New Delhi: The new Wage Code, once implemented (expectedly in April this year) may bring a host of changes in the employees’ pay structure that includes its take home pay, PF and Gratuity component.
The government’s notification on Code on Wages 2019 may reduce the take-home pay of employees next financial year ie, April 2021 while components like PF and Gratuity might rise. This is based on the grounds that the new wage code mentions provision entailing that the employee’s basic salary will be at least 50 percent of his/her net monthly CTC. Hence, if this provision comes into effect, it will mean that employees will not be able to get more than 50 percent of his/her net monthly salary in form of allowance.
This also means that there will be a consequent rise in gratuity and PF contribution of the employee. Hence, while the take home pay of the employees may be reduced, the Gratuity and PF component may rise.
On February 8, Labour Secretary Apurva Chandra in a media briefing said that he Ministry of Labour and Employment is likely to complete the process to finalise the rules under the four labour codes paving the way for making reforms are reality soon.

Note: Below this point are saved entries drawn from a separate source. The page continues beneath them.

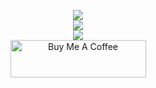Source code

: <p align="center">
  <a href="https://github.com/EXG1O">
    <img src="https://readme-typing-svg.demolab.com?font=Roboto&weight=500&size=24&duration=2750&pause=5000&color=808080&center=true&vCenter=true&multiline=true&repeat=true&width=467&height=50&lines=Python%26+Guru+%26+Developer"/>
  </a>
  <br>
  <a href="https://github.com/EXG1O">
    <img src="https://github-readme-stats.vercel.app/api?username=exg1o&theme=dark&show_icons=true" />
  </a>
  <br>
  <a href="https://github.com/EXG1O?tab=repositories">
    <img src="https://github-readme-stats.vercel.app/api/top-langs/?username=exg1o&theme=dark&card_width=467" />
  </a>
  <br>
  <a href="https://www.buymeacoffee.com/exg1o" target="_blank">
    <img src="https://cdn.buymeacoffee.com/buttons/v2/arial-yellow.png" alt="Buy Me A Coffee" style="height: 60px !important; width: 217px !important;">
  </a>
</p>
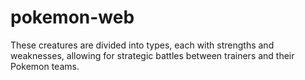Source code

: # pokemon-web
 These creatures are divided into types, each with strengths and weaknesses, allowing for strategic battles between trainers and their Pokemon teams.
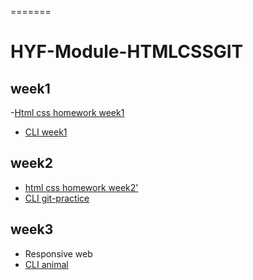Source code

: 

=======
# HYF-Module-HTMLCSSGIT

## week1 
-[Html css homework week1](https://wesam-k.github.io/HYF-Module-HTMLCSSGIT/week1)
- [CLI week1](https://github.com/wesam-k/week1/blob/master/cli%20wesam%20alkfere%20week1)

## week2
- [html css homework week2'](https://wesam-k.github.io/HYF-Module-HTMLCSSGIT/week2/index%20homework2.html)
- [CLI git-practice](https://github.com/wesam-k/git_practice)
## week3 
- Responsive web
- [CLI animal](https://github.com/wesam-k/animals)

Besides, the ministry is also progressing to roll out a web portal by June 2021 for registration and other facilities of workers in the unorganised sector, including gig and platform workers and migrant workers as enshrined in her budget speech this year by Finance Minister Nirmala Sitharaman.

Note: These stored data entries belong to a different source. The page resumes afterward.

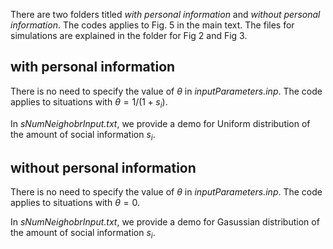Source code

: There are two folders titled *with personal information* and *without personal information*.
The codes applies to Fig. 5 in the main text. The files for simulations are explained in the folder for Fig 2 and Fig 3. 

## with personal information

There is no need to specify the value of $\theta$ in *inputParameters.inp*. The code applies to situations with $\theta=1/(1+s_i)$.

In *sNumNeighobrInput.txt*, we provide a demo for Uniform distribution of the amount of social information $s_i$.

## without personal information

There is no need to specify the value of $\theta$ in *inputParameters.inp*. The code applies to situations with $\theta=0$.

In *sNumNeighobrInput.txt*, we provide a demo for Gasussian distribution of the amount of social information $s_i$.
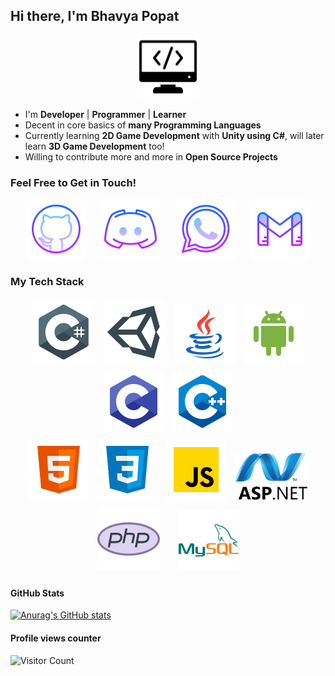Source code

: ## Hi there, I'm Bhavya Popat


<p align="center">
<img width="20%" src="src/misc/programming.png"/>
</p>


- I'm  **Developer** | **Programmer** |  **Learner** 
- Decent in core basics of **many Programming Languages**
- Currently learning **2D Game Development** with **Unity using C#**, will later learn **3D Game Development** too!
- Willing to contribute more and more in **Open Source Projects**


### Feel Free to Get in Touch!


<p align="center">
  <a href="https://github.com/bhavyajustchill"><img src="src/social/github.png" /></a> &nbsp;&nbsp;&nbsp;&nbsp;
  <a href="https://discordapp.com/users/693820731393310772/"><img src="src/social/discord.png" /></a> &nbsp;&nbsp;&nbsp;&nbsp;
  <a href="https://wa.me/916354546061"><img src="src/social/whatsapp.png" /></a> &nbsp;&nbsp;&nbsp;&nbsp;
  <a href="bhavyabpopat7777@gmail.com"><img src="src/social/gmail.png" /></a>
</p>


### My Tech Stack


<p align="center">
    <img style="padding:5px" src="src/tech/csharp.png" />
    <img style="padding:5px" src="src/tech/unity.png" />
    <img style="padding:5px" src="src/tech/java.png" />
    <img style="padding:5px" src="src/tech/android.png" />
    <img style="padding:5px" src="src/tech/clang.png" />
    <img style="padding:5px" src="src/tech/c-plus-plus-logo.png" />
    <br>
    <img style="padding:5px" src="src/tech/html5.png" />
    <img style="padding:5px" src="src/tech/css3.png" />
    <img style="padding:5px" src="src/tech/javascript.png" />
    <img height="75px" style="padding:5px" src="src/tech/asp.net.png" />
    <img style="padding:5px" src="src/tech/php.png" /> &nbsp;&nbsp;&nbsp;
    <img style="padding:5px" src="src/tech/mysql.png" />

</p>


#### GitHub Stats
[![Anurag's GitHub stats](https://github-readme-stats.vercel.app/api?username=bhavyajustchill)](https://github.com/anuraghazra/github-readme-stats)

#### Profile views counter
![Visitor Count](https://profile-counter.glitch.me/{bhavyajustchill}/count.svg)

This ministry would soon be in a position to bring into force the four Codes, viz., Code on Wages, Industrial Relations, Occupational Safety, Health and Working Conditions (OSH) and Social Security Codes, Chandra said.
The labour ministry had envisaged implementing the four labour codes from April 1 this year in one go. The ministry is in the final leg of amalgamating 44 central labour laws into four broad codes on wages, industrial relations, social security and OSH. The ministry wants to implement all four codes in one go.